If the checksum verification fails the file should be assumed to be corrupt.

Parent Unique ID

This field is used for differencing hard disks. A differencing hard disk stores a 128-bit UUID of the parent hard disk. For more information, see “Creating Differencing Hard Disk Images” later in this paper.

Parent Time Stamp

This field stores the modification time stamp of the parent hard disk. This is thenumber of seconds since January 1, 2000 12:00:00 AM in UTC/GMT.

Reserved

This field should be set to zero.

Parent Unicode Name

This field contains a Unicode string (UTF-16) of the parent hard disk filename.

Parent Locator Entries

These entries store an absolute byte offset in the file where the parent locator for a differencing hard disk is stored. This field is used only for differencing disks and should be set to zero for dynamic disks.

The following table describes the fields inside each locator entry.

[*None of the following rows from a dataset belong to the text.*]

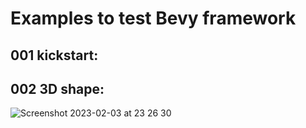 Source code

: # Examples to test Bevy framework

## 001 kickstart:

## 002 3D shape:

![Screenshot 2023-02-03 at 23 26 30](https://user-images.githubusercontent.com/1828895/216723161-bd6651bf-5dfe-46c7-8a13-2bab08093de3.png)
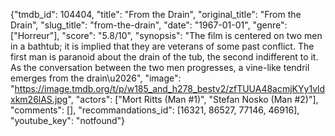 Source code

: {"tmdb_id": 104404, "title": "From the Drain", "original_title": "From the Drain", "slug_title": "from-the-drain", "date": "1967-01-01", "genre": ["Horreur"], "score": "5.8/10", "synopsis": "The film is centered on two men in a bathtub; it is implied that they are veterans of some past conflict.  The first man is paranoid about the drain of the tub, the second indifferent to it. As the conversation between the two men progresses, a vine-like tendril emerges from the drain\u2026", "image": "https://image.tmdb.org/t/p/w185_and_h278_bestv2/zfTUUA48acmjKYy1vldxkm26lAS.jpg", "actors": ["Mort Ritts (Man #1)", "Stefan Nosko (Man #2)"], "comments": [], "recommandations_id": [16321, 86527, 77146, 46916], "youtube_key": "notfound"} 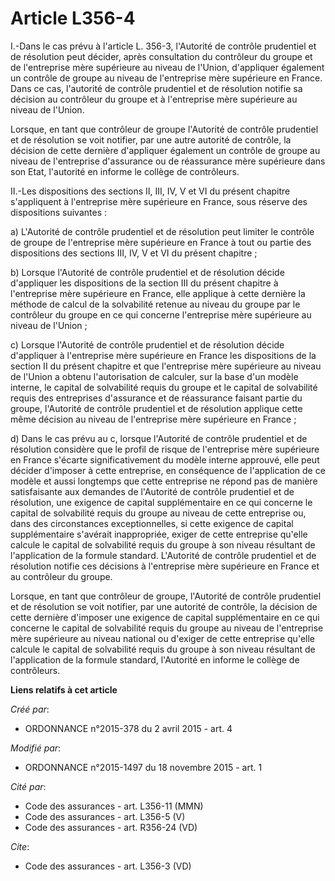 # Article L356-4

I.-Dans le cas prévu à l'article L. 356-3, l'Autorité de contrôle prudentiel et de résolution peut décider, après
consultation du contrôleur du groupe et de l'entreprise mère supérieure au niveau de l'Union, d'appliquer également un
contrôle de groupe au niveau de l'entreprise mère supérieure en France. Dans ce cas, l'autorité de contrôle prudentiel et de
résolution notifie sa décision au contrôleur du groupe et à l'entreprise mère supérieure au niveau de l'Union. 

Lorsque, en tant que contrôleur de groupe l'Autorité de contrôle prudentiel et de résolution se voit notifier, par une autre
autorité de contrôle, la décision de cette dernière d'appliquer également un contrôle de groupe au niveau de l'entreprise
d'assurance ou de réassurance mère supérieure dans son Etat, l'autorité en informe le collège de contrôleurs. 

II.-Les dispositions des sections II, III, IV, V et VI du présent chapitre s'appliquent à l'entreprise mère supérieure en
France, sous réserve des dispositions suivantes : 

a) L'Autorité de contrôle prudentiel et de résolution peut limiter le contrôle de groupe de l'entreprise mère supérieure en
France à tout ou partie des dispositions des sections III, IV, V et VI du présent chapitre ; 

b) Lorsque l'Autorité de contrôle prudentiel et de résolution décide d'appliquer les dispositions de la section III du
présent chapitre à l'entreprise mère supérieure en France, elle applique à cette dernière la méthode de calcul de la
solvabilité retenue au niveau du groupe par le contrôleur du groupe en ce qui concerne l'entreprise mère supérieure au niveau
de l'Union ; 

c) Lorsque l'Autorité de contrôle prudentiel et de résolution décide d'appliquer à l'entreprise mère supérieure en France les
dispositions de la section II du présent chapitre et que l'entreprise mère supérieure au niveau de l'Union a obtenu
l'autorisation de calculer, sur la base d'un modèle interne, le capital de solvabilité requis du groupe et le capital de
solvabilité requis des entreprises d'assurance et de réassurance faisant partie du groupe, l'Autorité de contrôle prudentiel
et de résolution applique cette même décision au niveau de l'entreprise mère supérieure en France ; 

d) Dans le cas prévu au c, lorsque l'Autorité de contrôle prudentiel et de résolution considère que le profil de risque de
l'entreprise mère supérieure en France s'écarte significativement du modèle interne approuvé, elle peut décider d'imposer à
cette entreprise, en conséquence de l'application de ce modèle et aussi longtemps que cette entreprise ne répond pas de
manière satisfaisante aux demandes de l'Autorité de contrôle prudentiel et de résolution, une exigence de capital
supplémentaire en ce qui concerne le capital de solvabilité requis du groupe au niveau de cette entreprise ou, dans des
circonstances exceptionnelles, si cette exigence de capital supplémentaire s'avérait inappropriée, exiger de cette entreprise
qu'elle calcule le capital de solvabilité requis du groupe à son niveau résultant de l'application de la formule standard.
L'Autorité de contrôle prudentiel et de résolution notifie ces décisions à l'entreprise mère supérieure en France et au
contrôleur du groupe. 

Lorsque, en tant que contrôleur de groupe, l'Autorité de contrôle prudentiel et de résolution se voit notifier, par une
autorité de contrôle, la décision de cette dernière d'imposer une exigence de capital supplémentaire en ce qui concerne le
capital de solvabilité requis du groupe au niveau de l'entreprise mère supérieure au niveau national ou d'exiger de cette
entreprise qu'elle calcule le capital de solvabilité requis du groupe à son niveau résultant de l'application de la formule
standard, l'Autorité en informe le collège de contrôleurs.

**Liens relatifs à cet article**

_Créé par_:

  - ORDONNANCE n°2015-378 du 2 avril 2015 - art. 4

_Modifié par_:

  - ORDONNANCE n°2015-1497 du 18 novembre 2015 - art. 1

_Cité par_:

  - Code des assurances - art. L356-11 (MMN)
  - Code des assurances - art. L356-5 (V)
  - Code des assurances - art. R356-24 (VD)

_Cite_:

  - Code des assurances - art. L356-3 (VD)
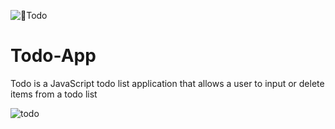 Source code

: ![📝Todo](https://user-images.githubusercontent.com/61495459/170041617-931a93e1-b29c-4132-b8a7-3d0787955e47.png)

# Todo-App
Todo is a JavaScript todo list application that allows a user to input or delete items from a todo list

![todo](https://user-images.githubusercontent.com/61495459/170060881-6f40fe8a-b797-457a-b80e-f65b24814372.gif)

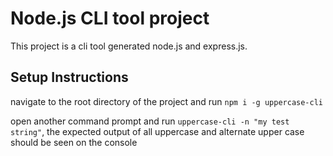 
# Node.js CLI tool project

This project is a cli tool generated node.js and express.js.

## Setup Instructions

navigate to the root directory of the project and run `npm i -g uppercase-cli`

open another command prompt and run `uppercase-cli -n "my test string"`, the expected output of all uppercase and alternate upper case should be seen on the console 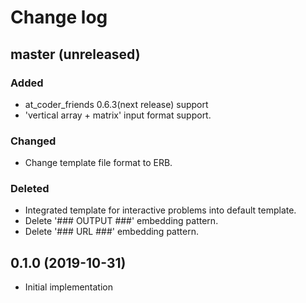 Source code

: # Change log

## master (unreleased)

### Added
- at_coder_friends 0.6.3(next release) support
- 'vertical array + matrix' input format support.

### Changed
- Change template file format to ERB.

### Deleted
- Integrated template for interactive problems into default template.
- Delete '### OUTPUT ###' embedding pattern.
- Delete '### URL ###' embedding pattern.

## 0.1.0 (2019-10-31)
- Initial implementation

Parent locator table field / Size (bytes)
Platform Code / 4
Platform Data Space / 4
Platform Data Length / 4
Reserved / 4
Platform Data Offset / 8

Platform Code. The platform code describes which platform-specific format is used for the file locator. For Windows, a file locator is stored as a path (for example. “c:\disksimages\ParentDisk.vhd”). On a Macintosh system, the file locator is a binary large object (blob) that contains an “alias.” Theparent locator table is used to support moving hard disk images across platforms.

Some current platform codes include the following:

Platform Code / Description
None (0x0)
Wi2r (0x57693272) / [deprecated]
Wi2k (0x5769326B) / [deprecated]
W2ru (0x57327275) / Unicode pathname (UTF-16) on Windows relative to the differencing disk pathname.
W2ku (0x57326B75) / Absolute Unicode (UTF-16) pathname on Windows.
Mac (0x4D616320) / (Mac OS alias stored as a blob)
MacX(0x4D616358) / A file URL with UTF-8 encoding conforming to RFC 2396.

Platform Data Space. This field stores the number of 512-byte sectors needed to store the parent hard disk locator.

Platform Data Length. This field stores the actual length of the parent hard disk locator in bytes.

Reserved. This field must be set to zero.